TASK TO COMPLETE:
Omit the images. Copy each entry word for word.

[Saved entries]
━━━━━━━━━━━━━━━━
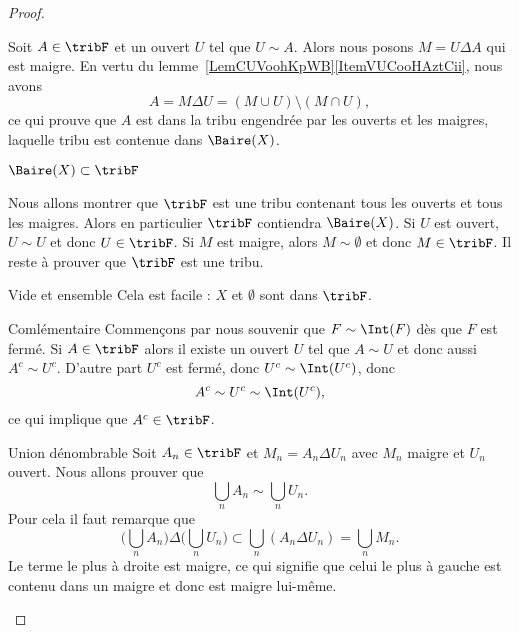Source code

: \begin{proof}
\begin{subproof}
            Soit \( A\in\tribF\) et un ouvert \( U\) tel que \( U\sim A\). Alors nous posons \( M=U\Delta A\) qui est maigre. En vertu du lemme~\ref{LemCUVoohKpWB}\ref{ItemVUCooHAztCii}, nous avons
            \begin{equation}
                A=M\Delta U=(M\cup U)\setminus(M\cap U),
            \end{equation}
            ce qui prouve que \( A\) est dans la tribu engendrée par les ouverts et les maigres, laquelle tribu est contenue dans \( \Baire(X)\).
        \item[\( \Baire(X)\subset\tribF\)]

            Nous allons montrer que \( \tribF\) est une tribu contenant tous les ouverts et tous les maigres. Alors en particulier \( \tribF\) contiendra \( \Baire(X)\). Si \( U\) est ouvert, \( U\sim U\) et donc \( U\in\tribF\). Si \( M \) est maigre, alors \( M\sim\emptyset\) et donc \( M\in\tribF\). Il reste à prouver que \( \tribF\) est une tribu.
            \begin{subproof}
            \item[Vide et ensemble] Cela est facile : \( X\) et \( \emptyset\) sont dans \( \tribF\).
            \item[Comlémentaire] Commençons par nous souvenir que \( F\sim\Int(F)\) dès que \( F\) est fermé. Si \( A\in\tribF\) alors il existe un ouvert \( U\) tel que \( A\sim U\) et donc aussi \( A^c\sim U^c\). D'autre part \( U^c\) est fermé, donc \( U^c\sim\Int(U^c)\), donc
                \begin{equation}
                    A^c\sim U^c\sim\Int(U^c),
                \end{equation}
                ce qui implique que \( A^c\in\tribF\).
            \item[Union dénombrable] Soit \( A_n\in\tribF\) et \( M_n=A_n\Delta U_n\) avec \( M_n\) maigre et \( U_n\) ouvert. Nous allons prouver que
                \begin{equation}
                    \bigcup_nA_n\sim\bigcup_nU_n.
                \end{equation}
                Pour cela il faut remarque que
                \begin{equation}
                    \Big( \bigcup_nA_n \Big)\Delta\Big( \bigcup_nU_n \Big)\subset\bigcup_n(A_n\Delta U_n)=\bigcup_nM_n.
                \end{equation}
                Le terme le plus à droite est maigre, ce qui signifie que celui le plus à gauche est contenu dans un maigre et donc est maigre lui-même.
            \end{subproof}
    \end{subproof}
\end{proof}

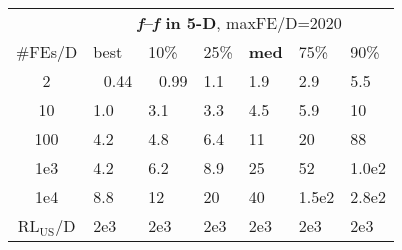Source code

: \begin{tabular}{c|llllll}
 & \multicolumn{6}{|c}{\textbf{\textit{f}\raisebox{-0.35ex}{1}--\textit{f}\raisebox{-0.35ex}{24} in 5-D}, maxFE/D=2020}\\
\#FEs/D & best & 10\% & 25\% & \textbf{med} & 75\% & 90\%\\
2 & ~\,0.44 & ~\,0.99 & \hspace*{1ex}1.1 & \hspace*{1ex}1.9 & \hspace*{1ex}2.9 & \hspace*{1ex}5.5\\
10 & \hspace*{1ex}1.0 & \hspace*{1ex}3.1 & \hspace*{1ex}3.3 & \hspace*{1ex}4.5 & \hspace*{1ex}5.9 & 10\\
100 & \hspace*{1ex}4.2 & \hspace*{1ex}4.8 & \hspace*{1ex}6.4 & 11 & 20 & 88\\
1e3 & \hspace*{1ex}4.2 & \hspace*{1ex}6.2 & \hspace*{1ex}8.9 & 25 & 52 & 1.0e2\\
1e4 & \hspace*{1ex}8.8 & 12 & 20 & 40 & 1.5e2 & 2.8e2\\
$\text{RL}_{\text{US}}$/D & 2e3 & 2e3 & 2e3 & 2e3 & 2e3 & 2e3
\end{tabular}
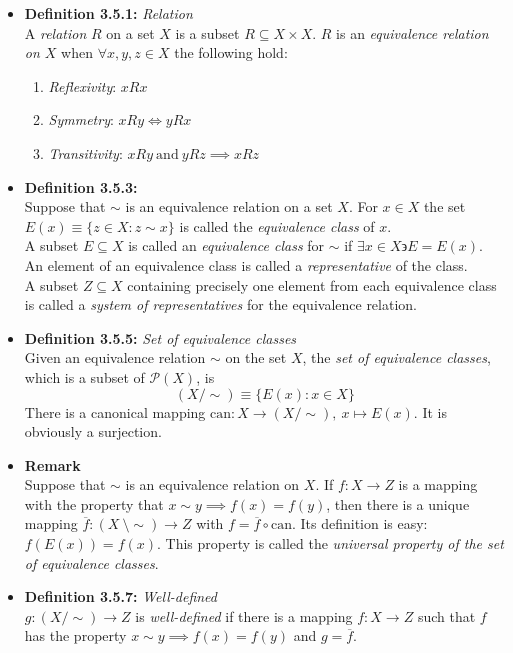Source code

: \documentclass[11pt,a4paper]{article}
\begin{document}
\begin{itemize}

    \item \textbf{Definition 3.5.1:} \emph{Relation} \\
        A \emph{relation} $R$ on a set $X$ is a subset $R \subseteq X \times X$.
        $R$ is an \emph{equivalence relation on $X$} when $\forall x,y,z \in X$ the following hold:
        \begin{enumerate}
            \item \emph{Reflexivity}: $xRx$
            \item \emph{Symmetry}: $xRy \iff yRx$
            \item \emph{Transitivity}: $xRy \ \text{and} \ yRz \implies xRz$
        \end{enumerate}

    \item \textbf{Definition 3.5.3:} \\
        Suppose that $\sim$ is an equivalence relation on a set $X$.
        For $x \in X$ the set $E(x) \equiv \{z \in X : z\sim x\}$ is called the
        \emph{equivalence class} of $x$. \\
        A subset $E \subseteq X$ is called an \emph{equivalence class} for $\sim$ if
        $\exists x \in X \backepsilon E=E(x)$. \\
        An element of an equivalence class is called a \emph{representative} of the class. \\
        A subset $Z \subseteq X$ containing precisely one element from each equivalence class is
        called a \emph{system of representatives} for the equivalence relation.

    \item \textbf{Definition 3.5.5:} \emph{Set of equivalence classes} \\
        Given an equivalence relation $\sim$ on the set $X$, the \emph{set of equivalence classes},
        which is a subset of $\mathcal{P}(X)$, is
        \[
            (X/\sim) \equiv \{E(x) : x \in X\}
        \]
        There is a canonical mapping $\mathrm{can} : X \to (X/\sim), \ x \mapsto E(x)$.
        It is obviously a surjection.

    \item \textbf{Remark} \\
        Suppose that $\sim$ is an equivalence relation on $X$.
        If $f : X \to Z$ is a mapping with the property that $x \sim y \implies f(x) = f(y)$,
        then there is a unique mapping $\overline{f} : (X \ \setminus \sim) \to Z$
        with $f = \overline{f} \circ \mathrm{can}$.
        Its definition is easy: $f(E(x)) = f(x)$.
        This property is called the \emph{universal property of the set of equivalence classes}.

    \item \textbf{Definition 3.5.7:} \emph{Well-defined} \\
        $g : (X/\sim) \to Z$ is \emph{well-defined} if there is a mapping
        $f : X \to Z$ such that $f$ has the property
        $x \sim y \implies f(x) = f(y)$ and $g = \overline{f}$.
\end{itemize}
\end{document}
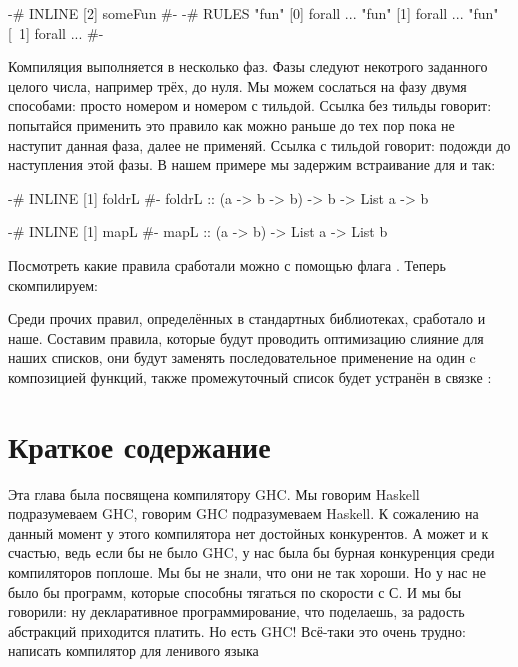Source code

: \begin{code}
{-# INLINE [2] someFun #-}
{-# RULES
"fun" [0] forall ... 
"fun" [1] forall ... 
"fun" [~1] forall ... 
  #-}
\end{code}

Компиляция выполняется в несколько фаз.
Фазы следуют некотрого заданного целого числа, например трёх, до нуля.
Мы можем сослаться на фазу двумя способами: просто номером
и номером с тильдой. Ссылка без тильды говорит: попытайся применить
это правило как можно раньше до тех пор пока не наступит 
данная фаза, далее не применяй. Ссылка с тильдой говорит: 
подожди до наступления этой фазы. В нашем примере
мы задержим встраивание для  и  так:

\begin{code}
{-# INLINE [1] foldrL #-}
foldrL :: (a -> b -> b) -> b -> List a -> b

{-# INLINE [1] mapL #-}
mapL :: (a -> b) -> List a -> List b
\end{code}

Посмотреть какие правила сработали можно с помощью флага 
. Теперь скомпилируем:


Среди прочих правил, определённых в стандартных библиотеках,
сработало и наше. Составим правила, которые будут 
проводить оптимизацию слияние для наших списков, они 
будут заменять последовательное применение
 на один  c композицией функций,
также промежуточный список будет устранён в связке
:

\section{Краткое содержание}

Эта глава была посвящена компилятору GHC. Мы говорим Haskell
подразумеваем GHC, говорим GHC подразумеваем Haskell. 
К сожалению на данный момент у этого компилятора нет достойных
конкурентов. А может и к счастью, ведь если бы не было
GHC, у нас была бы бурная конкуренция среди компиляторов 
поплоше. Мы бы не знали, что они не так хороши. 
Но у нас не было бы программ, которые способны тягаться 
по скорости с С. И мы бы говорили: ну декларативное 
программирование, что поделаешь, за радость абстракций 
приходится платить. Но есть GHC! Всё-таки это очень
трудно: написать компилятор для ленивого языка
━━━━━━━━━━━━━━━━
RESULT OF THE TASK:
Source code

: \begin{proof}
\begin{subproof}
            Soit \( A\in\tribF\) et un ouvert \( U\) tel que \( U\sim A\). Alors nous posons \( M=U\Delta A\) qui est maigre. En vertu du lemme~\ref{LemCUVoohKpWB}\ref{ItemVUCooHAztCii}, nous avons
            \begin{equation}
                A=M\Delta U=(M\cup U)\setminus(M\cap U),
            \end{equation}
            ce qui prouve que \( A\) est dans la tribu engendrée par les ouverts et les maigres, laquelle tribu est contenue dans \( \Baire(X)\).
        \item[\( \Baire(X)\subset\tribF\)]

            Nous allons montrer que \( \tribF\) est une tribu contenant tous les ouverts et tous les maigres. Alors en particulier \( \tribF\) contiendra \( \Baire(X)\). Si \( U\) est ouvert, \( U\sim U\) et donc \( U\in\tribF\). Si \( M \) est maigre, alors \( M\sim\emptyset\) et donc \( M\in\tribF\). Il reste à prouver que \( \tribF\) est une tribu.
            \begin{subproof}
            \item[Vide et ensemble] Cela est facile : \( X\) et \( \emptyset\) sont dans \( \tribF\).
            \item[Comlémentaire] Commençons par nous souvenir que \( F\sim\Int(F)\) dès que \( F\) est fermé. Si \( A\in\tribF\) alors il existe un ouvert \( U\) tel que \( A\sim U\) et donc aussi \( A^c\sim U^c\). D'autre part \( U^c\) est fermé, donc \( U^c\sim\Int(U^c)\), donc
                \begin{equation}
                    A^c\sim U^c\sim\Int(U^c),
                \end{equation}
                ce qui implique que \( A^c\in\tribF\).
            \item[Union dénombrable] Soit \( A_n\in\tribF\) et \( M_n=A_n\Delta U_n\) avec \( M_n\) maigre et \( U_n\) ouvert. Nous allons prouver que
                \begin{equation}
                    \bigcup_nA_n\sim\bigcup_nU_n.
                \end{equation}
                Pour cela il faut remarque que
                \begin{equation}
                    \Big( \bigcup_nA_n \Big)\Delta\Big( \bigcup_nU_n \Big)\subset\bigcup_n(A_n\Delta U_n)=\bigcup_nM_n.
                \end{equation}
                Le terme le plus à droite est maigre, ce qui signifie que celui le plus à gauche est contenu dans un maigre et donc est maigre lui-même.
            \end{subproof}
    \end{subproof}
\end{proof}

Source code

: \begin{tabular}{c|llllll}
 & \multicolumn{6}{|c}{\textbf{\textit{f}\raisebox{-0.35ex}{1}--\textit{f}\raisebox{-0.35ex}{24} in 5-D}, maxFE/D=2020}\\
\#FEs/D & best & 10\% & 25\% & \textbf{med} & 75\% & 90\%\\
2 & ~\,0.44 & ~\,0.99 & \hspace*{1ex}1.1 & \hspace*{1ex}1.9 & \hspace*{1ex}2.9 & \hspace*{1ex}5.5\\
10 & \hspace*{1ex}1.0 & \hspace*{1ex}3.1 & \hspace*{1ex}3.3 & \hspace*{1ex}4.5 & \hspace*{1ex}5.9 & 10\\
100 & \hspace*{1ex}4.2 & \hspace*{1ex}4.8 & \hspace*{1ex}6.4 & 11 & 20 & 88\\
1e3 & \hspace*{1ex}4.2 & \hspace*{1ex}6.2 & \hspace*{1ex}8.9 & 25 & 52 & 1.0e2\\
1e4 & \hspace*{1ex}8.8 & 12 & 20 & 40 & 1.5e2 & 2.8e2\\
$\text{RL}_{\text{US}}$/D & 2e3 & 2e3 & 2e3 & 2e3 & 2e3 & 2e3
\end{tabular}
Source code

: \documentclass[11pt,a4paper]{article}
\begin{document}
\begin{itemize}

    \item \textbf{Definition 3.5.1:} \emph{Relation} \\
        A \emph{relation} $R$ on a set $X$ is a subset $R \subseteq X \times X$.
        $R$ is an \emph{equivalence relation on $X$} when $\forall x,y,z \in X$ the following hold:
        \begin{enumerate}
            \item \emph{Reflexivity}: $xRx$
            \item \emph{Symmetry}: $xRy \iff yRx$
            \item \emph{Transitivity}: $xRy \ \text{and} \ yRz \implies xRz$
        \end{enumerate}

    \item \textbf{Definition 3.5.3:} \\
        Suppose that $\sim$ is an equivalence relation on a set $X$.
        For $x \in X$ the set $E(x) \equiv \{z \in X : z\sim x\}$ is called the
        \emph{equivalence class} of $x$. \\
        A subset $E \subseteq X$ is called an \emph{equivalence class} for $\sim$ if
        $\exists x \in X \backepsilon E=E(x)$. \\
        An element of an equivalence class is called a \emph{representative} of the class. \\
        A subset $Z \subseteq X$ containing precisely one element from each equivalence class is
        called a \emph{system of representatives} for the equivalence relation.

    \item \textbf{Definition 3.5.5:} \emph{Set of equivalence classes} \\
        Given an equivalence relation $\sim$ on the set $X$, the \emph{set of equivalence classes},
        which is a subset of $\mathcal{P}(X)$, is
        \[
            (X/\sim) \equiv \{E(x) : x \in X\}
        \]
        There is a canonical mapping $\mathrm{can} : X \to (X/\sim), \ x \mapsto E(x)$.
        It is obviously a surjection.

    \item \textbf{Remark} \\
        Suppose that $\sim$ is an equivalence relation on $X$.
        If $f : X \to Z$ is a mapping with the property that $x \sim y \implies f(x) = f(y)$,
        then there is a unique mapping $\overline{f} : (X \ \setminus \sim) \to Z$
        with $f = \overline{f} \circ \mathrm{can}$.
        Its definition is easy: $f(E(x)) = f(x)$.
        This property is called the \emph{universal property of the set of equivalence classes}.

    \item \textbf{Definition 3.5.7:} \emph{Well-defined} \\
        $g : (X/\sim) \to Z$ is \emph{well-defined} if there is a mapping
        $f : X \to Z$ such that $f$ has the property
        $x \sim y \implies f(x) = f(y)$ and $g = \overline{f}$.
\end{itemize}
\end{document}
Source code

: \begin{code}
{-# INLINE [2] someFun #-}
{-# RULES
"fun" [0] forall ... 
"fun" [1] forall ... 
"fun" [~1] forall ... 
  #-}
\end{code}

Компиляция выполняется в несколько фаз.
Фазы следуют некотрого заданного целого числа, например трёх, до нуля.
Мы можем сослаться на фазу двумя способами: просто номером
и номером с тильдой. Ссылка без тильды говорит: попытайся применить
это правило как можно раньше до тех пор пока не наступит 
данная фаза, далее не применяй. Ссылка с тильдой говорит: 
подожди до наступления этой фазы. В нашем примере
мы задержим встраивание для  и  так:

\begin{code}
{-# INLINE [1] foldrL #-}
foldrL :: (a -> b -> b) -> b -> List a -> b

{-# INLINE [1] mapL #-}
mapL :: (a -> b) -> List a -> List b
\end{code}

Посмотреть какие правила сработали можно с помощью флага 
. Теперь скомпилируем:


Среди прочих правил, определённых в стандартных библиотеках,
сработало и наше. Составим правила, которые будут 
проводить оптимизацию слияние для наших списков, они 
будут заменять последовательное применение
 на один  c композицией функций,
также промежуточный список будет устранён в связке
:

\section{Краткое содержание}

Эта глава была посвящена компилятору GHC. Мы говорим Haskell
подразумеваем GHC, говорим GHC подразумеваем Haskell. 
К сожалению на данный момент у этого компилятора нет достойных
конкурентов. А может и к счастью, ведь если бы не было
GHC, у нас была бы бурная конкуренция среди компиляторов 
поплоше. Мы бы не знали, что они не так хороши. 
Но у нас не было бы программ, которые способны тягаться 
по скорости с С. И мы бы говорили: ну декларативное 
программирование, что поделаешь, за радость абстракций 
приходится платить. Но есть GHC! Всё-таки это очень
трудно: написать компилятор для ленивого языка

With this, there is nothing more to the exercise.